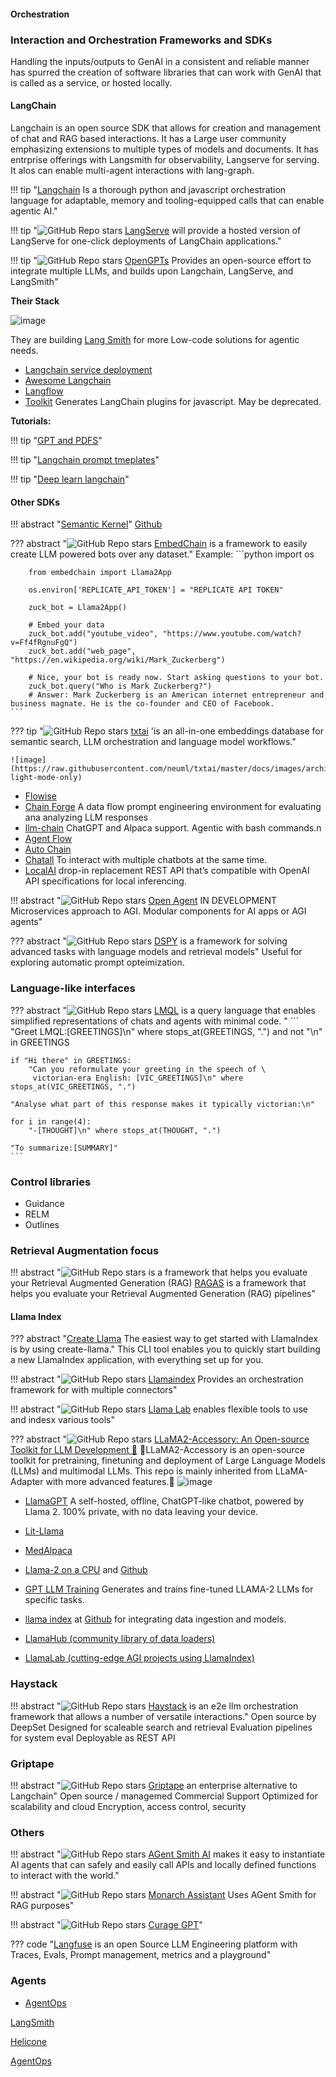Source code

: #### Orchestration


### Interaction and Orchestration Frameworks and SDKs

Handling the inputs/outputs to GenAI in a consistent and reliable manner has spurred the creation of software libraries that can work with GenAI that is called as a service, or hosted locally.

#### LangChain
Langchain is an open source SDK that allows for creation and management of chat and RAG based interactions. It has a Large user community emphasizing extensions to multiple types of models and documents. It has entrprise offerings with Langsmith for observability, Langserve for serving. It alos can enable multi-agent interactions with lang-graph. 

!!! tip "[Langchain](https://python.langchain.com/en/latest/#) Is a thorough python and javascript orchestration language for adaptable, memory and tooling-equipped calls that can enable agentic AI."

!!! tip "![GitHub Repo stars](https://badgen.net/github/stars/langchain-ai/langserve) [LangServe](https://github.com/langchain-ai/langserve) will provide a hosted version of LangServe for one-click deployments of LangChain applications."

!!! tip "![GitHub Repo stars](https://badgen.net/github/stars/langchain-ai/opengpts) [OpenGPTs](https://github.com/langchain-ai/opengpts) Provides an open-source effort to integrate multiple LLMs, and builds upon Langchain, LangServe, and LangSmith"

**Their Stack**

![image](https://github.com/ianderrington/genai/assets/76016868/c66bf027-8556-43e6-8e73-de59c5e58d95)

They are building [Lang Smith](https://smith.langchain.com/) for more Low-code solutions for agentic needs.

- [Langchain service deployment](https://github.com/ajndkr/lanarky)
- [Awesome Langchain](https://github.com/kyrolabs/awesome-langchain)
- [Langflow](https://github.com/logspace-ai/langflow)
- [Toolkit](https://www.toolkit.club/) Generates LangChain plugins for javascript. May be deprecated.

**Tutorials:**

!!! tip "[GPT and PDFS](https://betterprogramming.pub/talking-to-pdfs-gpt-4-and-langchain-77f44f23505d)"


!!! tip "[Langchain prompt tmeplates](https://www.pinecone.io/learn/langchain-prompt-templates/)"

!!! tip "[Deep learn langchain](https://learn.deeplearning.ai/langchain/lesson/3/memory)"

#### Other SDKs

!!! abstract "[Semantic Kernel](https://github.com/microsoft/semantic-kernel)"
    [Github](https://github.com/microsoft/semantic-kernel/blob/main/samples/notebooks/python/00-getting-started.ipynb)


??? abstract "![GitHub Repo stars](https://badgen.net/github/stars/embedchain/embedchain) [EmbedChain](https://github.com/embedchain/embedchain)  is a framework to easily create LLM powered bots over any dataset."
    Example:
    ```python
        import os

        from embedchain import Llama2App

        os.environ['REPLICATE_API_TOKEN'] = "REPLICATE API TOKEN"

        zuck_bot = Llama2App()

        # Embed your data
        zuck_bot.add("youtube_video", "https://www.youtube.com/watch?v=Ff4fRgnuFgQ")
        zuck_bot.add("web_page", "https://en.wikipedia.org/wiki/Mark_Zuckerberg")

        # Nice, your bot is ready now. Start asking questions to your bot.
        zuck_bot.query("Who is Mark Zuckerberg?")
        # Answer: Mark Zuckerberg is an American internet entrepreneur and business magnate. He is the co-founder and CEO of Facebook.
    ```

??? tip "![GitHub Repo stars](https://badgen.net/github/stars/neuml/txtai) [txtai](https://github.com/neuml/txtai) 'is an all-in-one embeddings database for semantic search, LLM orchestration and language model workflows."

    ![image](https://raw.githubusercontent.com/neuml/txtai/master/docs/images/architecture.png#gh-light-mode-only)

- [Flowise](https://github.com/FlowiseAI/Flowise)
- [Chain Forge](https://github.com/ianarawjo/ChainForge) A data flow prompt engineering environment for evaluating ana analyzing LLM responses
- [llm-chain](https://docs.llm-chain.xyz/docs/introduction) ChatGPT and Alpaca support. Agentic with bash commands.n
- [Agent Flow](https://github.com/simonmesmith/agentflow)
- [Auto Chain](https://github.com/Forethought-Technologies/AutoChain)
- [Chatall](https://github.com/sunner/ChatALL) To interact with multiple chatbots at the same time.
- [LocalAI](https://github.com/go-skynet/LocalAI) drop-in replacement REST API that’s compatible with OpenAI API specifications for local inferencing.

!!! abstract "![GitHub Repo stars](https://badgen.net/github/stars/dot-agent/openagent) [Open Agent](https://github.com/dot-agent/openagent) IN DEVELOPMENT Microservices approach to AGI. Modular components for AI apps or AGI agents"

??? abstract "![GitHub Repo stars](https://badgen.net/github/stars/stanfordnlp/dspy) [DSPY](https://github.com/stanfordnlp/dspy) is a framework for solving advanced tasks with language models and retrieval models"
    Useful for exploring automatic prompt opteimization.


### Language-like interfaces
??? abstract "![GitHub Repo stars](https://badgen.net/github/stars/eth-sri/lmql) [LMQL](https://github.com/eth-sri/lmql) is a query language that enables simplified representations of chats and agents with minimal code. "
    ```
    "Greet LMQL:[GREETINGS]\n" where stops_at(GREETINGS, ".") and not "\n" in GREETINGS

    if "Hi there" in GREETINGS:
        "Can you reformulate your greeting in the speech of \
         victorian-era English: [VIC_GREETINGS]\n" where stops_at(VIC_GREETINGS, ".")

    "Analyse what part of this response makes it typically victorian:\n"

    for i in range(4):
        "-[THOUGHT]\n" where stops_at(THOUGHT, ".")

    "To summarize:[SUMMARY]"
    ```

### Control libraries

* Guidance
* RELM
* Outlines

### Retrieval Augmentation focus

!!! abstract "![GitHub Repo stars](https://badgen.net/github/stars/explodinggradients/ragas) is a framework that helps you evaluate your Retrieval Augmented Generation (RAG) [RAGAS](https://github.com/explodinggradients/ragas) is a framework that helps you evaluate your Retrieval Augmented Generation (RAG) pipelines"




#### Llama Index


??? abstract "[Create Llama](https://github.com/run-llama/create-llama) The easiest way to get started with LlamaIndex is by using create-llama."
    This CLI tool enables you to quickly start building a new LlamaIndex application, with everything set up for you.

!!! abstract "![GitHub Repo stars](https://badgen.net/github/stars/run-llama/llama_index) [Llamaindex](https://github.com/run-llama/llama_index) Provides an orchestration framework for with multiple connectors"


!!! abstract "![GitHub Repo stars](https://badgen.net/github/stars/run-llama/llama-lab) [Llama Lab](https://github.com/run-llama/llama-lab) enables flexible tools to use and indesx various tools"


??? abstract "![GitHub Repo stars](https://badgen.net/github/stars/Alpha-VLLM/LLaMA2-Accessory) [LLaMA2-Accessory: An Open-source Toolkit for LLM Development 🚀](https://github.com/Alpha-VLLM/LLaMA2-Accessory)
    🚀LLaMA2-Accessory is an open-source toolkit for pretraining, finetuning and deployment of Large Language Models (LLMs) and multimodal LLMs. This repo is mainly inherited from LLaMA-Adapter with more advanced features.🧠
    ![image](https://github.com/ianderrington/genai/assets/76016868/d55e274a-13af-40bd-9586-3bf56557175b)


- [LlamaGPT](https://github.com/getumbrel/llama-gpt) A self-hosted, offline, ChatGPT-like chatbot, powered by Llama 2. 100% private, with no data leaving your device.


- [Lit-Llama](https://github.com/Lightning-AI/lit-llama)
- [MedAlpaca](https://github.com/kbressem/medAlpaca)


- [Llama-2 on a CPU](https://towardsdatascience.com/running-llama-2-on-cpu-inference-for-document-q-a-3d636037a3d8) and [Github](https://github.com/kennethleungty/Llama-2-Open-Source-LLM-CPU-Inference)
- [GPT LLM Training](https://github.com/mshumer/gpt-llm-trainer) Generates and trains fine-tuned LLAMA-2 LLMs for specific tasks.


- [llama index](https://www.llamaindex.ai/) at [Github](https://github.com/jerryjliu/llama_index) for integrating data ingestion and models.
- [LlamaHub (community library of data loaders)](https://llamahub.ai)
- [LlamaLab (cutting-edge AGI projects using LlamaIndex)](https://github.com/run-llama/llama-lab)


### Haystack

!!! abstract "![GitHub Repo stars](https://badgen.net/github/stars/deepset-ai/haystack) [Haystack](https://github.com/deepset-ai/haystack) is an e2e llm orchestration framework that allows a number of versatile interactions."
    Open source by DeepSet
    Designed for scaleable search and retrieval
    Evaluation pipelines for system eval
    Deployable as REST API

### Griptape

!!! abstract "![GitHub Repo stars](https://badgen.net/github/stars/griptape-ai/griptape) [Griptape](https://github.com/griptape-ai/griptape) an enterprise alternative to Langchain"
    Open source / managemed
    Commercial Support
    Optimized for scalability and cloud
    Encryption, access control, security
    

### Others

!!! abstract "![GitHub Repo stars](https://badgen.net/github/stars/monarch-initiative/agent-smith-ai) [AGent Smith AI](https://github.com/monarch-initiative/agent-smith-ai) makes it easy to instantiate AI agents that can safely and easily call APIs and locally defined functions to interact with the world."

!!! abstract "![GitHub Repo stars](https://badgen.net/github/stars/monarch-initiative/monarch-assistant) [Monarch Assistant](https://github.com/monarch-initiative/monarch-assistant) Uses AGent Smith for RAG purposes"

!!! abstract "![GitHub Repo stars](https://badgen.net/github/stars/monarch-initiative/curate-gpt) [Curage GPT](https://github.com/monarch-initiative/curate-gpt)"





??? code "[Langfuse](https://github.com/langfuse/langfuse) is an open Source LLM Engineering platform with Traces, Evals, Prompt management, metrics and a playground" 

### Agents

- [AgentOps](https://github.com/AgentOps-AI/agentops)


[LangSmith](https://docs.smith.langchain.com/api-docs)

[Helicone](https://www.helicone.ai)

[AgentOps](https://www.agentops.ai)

* * *

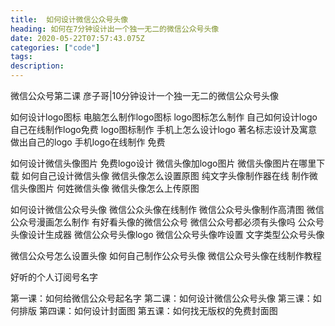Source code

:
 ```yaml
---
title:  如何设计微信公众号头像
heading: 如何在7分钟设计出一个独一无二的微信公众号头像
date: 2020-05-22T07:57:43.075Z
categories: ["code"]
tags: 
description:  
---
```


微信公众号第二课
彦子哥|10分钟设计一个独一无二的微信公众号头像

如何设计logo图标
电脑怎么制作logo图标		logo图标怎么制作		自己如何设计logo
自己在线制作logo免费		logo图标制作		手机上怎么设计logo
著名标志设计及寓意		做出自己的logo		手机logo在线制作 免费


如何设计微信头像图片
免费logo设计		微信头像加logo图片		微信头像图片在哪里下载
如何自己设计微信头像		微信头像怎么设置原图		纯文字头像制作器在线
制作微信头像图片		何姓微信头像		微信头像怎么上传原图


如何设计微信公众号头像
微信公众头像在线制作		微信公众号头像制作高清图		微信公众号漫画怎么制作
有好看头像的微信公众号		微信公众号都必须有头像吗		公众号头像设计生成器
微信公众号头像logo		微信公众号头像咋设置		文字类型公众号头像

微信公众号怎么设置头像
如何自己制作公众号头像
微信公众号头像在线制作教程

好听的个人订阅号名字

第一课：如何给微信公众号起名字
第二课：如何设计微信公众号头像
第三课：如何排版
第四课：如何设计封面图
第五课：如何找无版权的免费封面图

* * *

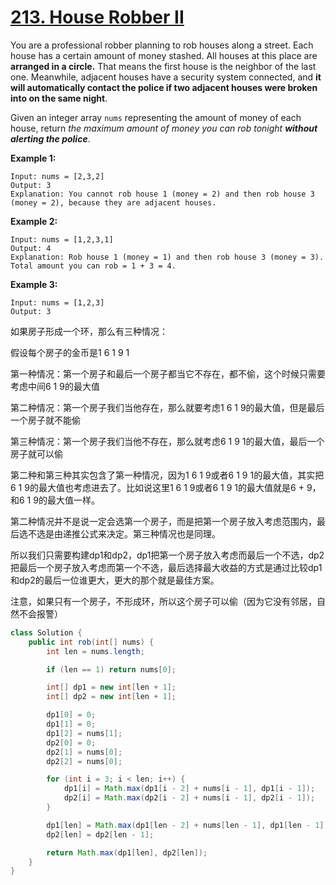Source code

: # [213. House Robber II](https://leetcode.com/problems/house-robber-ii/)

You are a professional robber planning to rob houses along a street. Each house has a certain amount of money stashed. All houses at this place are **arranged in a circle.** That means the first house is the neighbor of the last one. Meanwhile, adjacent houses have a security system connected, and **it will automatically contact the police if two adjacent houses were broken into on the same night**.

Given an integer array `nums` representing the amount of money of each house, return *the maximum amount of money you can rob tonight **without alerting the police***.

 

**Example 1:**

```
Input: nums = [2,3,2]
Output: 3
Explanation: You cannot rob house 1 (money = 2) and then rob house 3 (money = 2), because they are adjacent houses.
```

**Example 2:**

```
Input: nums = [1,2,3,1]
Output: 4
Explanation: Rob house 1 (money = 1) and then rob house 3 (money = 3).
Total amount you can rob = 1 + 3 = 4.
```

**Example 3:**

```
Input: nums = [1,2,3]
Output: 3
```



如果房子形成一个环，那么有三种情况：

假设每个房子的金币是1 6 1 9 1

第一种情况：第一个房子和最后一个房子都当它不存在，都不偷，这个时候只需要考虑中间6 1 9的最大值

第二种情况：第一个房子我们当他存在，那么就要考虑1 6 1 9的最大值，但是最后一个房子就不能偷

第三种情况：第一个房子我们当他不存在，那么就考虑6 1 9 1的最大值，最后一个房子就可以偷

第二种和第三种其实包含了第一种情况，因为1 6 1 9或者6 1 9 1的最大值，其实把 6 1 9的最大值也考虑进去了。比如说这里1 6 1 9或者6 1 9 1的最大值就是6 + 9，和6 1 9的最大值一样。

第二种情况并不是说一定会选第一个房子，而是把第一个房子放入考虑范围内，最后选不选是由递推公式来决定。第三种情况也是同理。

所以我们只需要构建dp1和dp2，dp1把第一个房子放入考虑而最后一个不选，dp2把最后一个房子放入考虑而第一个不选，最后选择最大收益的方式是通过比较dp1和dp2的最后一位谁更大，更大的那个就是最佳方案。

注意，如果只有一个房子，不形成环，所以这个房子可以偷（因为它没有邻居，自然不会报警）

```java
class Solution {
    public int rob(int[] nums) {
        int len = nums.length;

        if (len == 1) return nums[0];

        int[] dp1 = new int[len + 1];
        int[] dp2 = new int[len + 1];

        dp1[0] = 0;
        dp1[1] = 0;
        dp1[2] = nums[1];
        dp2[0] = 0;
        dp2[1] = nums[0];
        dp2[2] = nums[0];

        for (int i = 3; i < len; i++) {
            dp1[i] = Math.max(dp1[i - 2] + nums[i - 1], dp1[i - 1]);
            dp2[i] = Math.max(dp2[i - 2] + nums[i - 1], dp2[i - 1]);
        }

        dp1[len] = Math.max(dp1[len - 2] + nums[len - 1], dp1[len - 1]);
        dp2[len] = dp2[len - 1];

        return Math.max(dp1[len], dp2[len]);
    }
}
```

* * *

Problem to solve: All lines of the entries above where "building" turns up should be reported.

Written answer:
They are building [Lang Smith](https://smith.langchain.com/) for more Low-code solutions for agentic needs.
    This CLI tool enables you to quickly start building a new LlamaIndex application, with everything set up for you.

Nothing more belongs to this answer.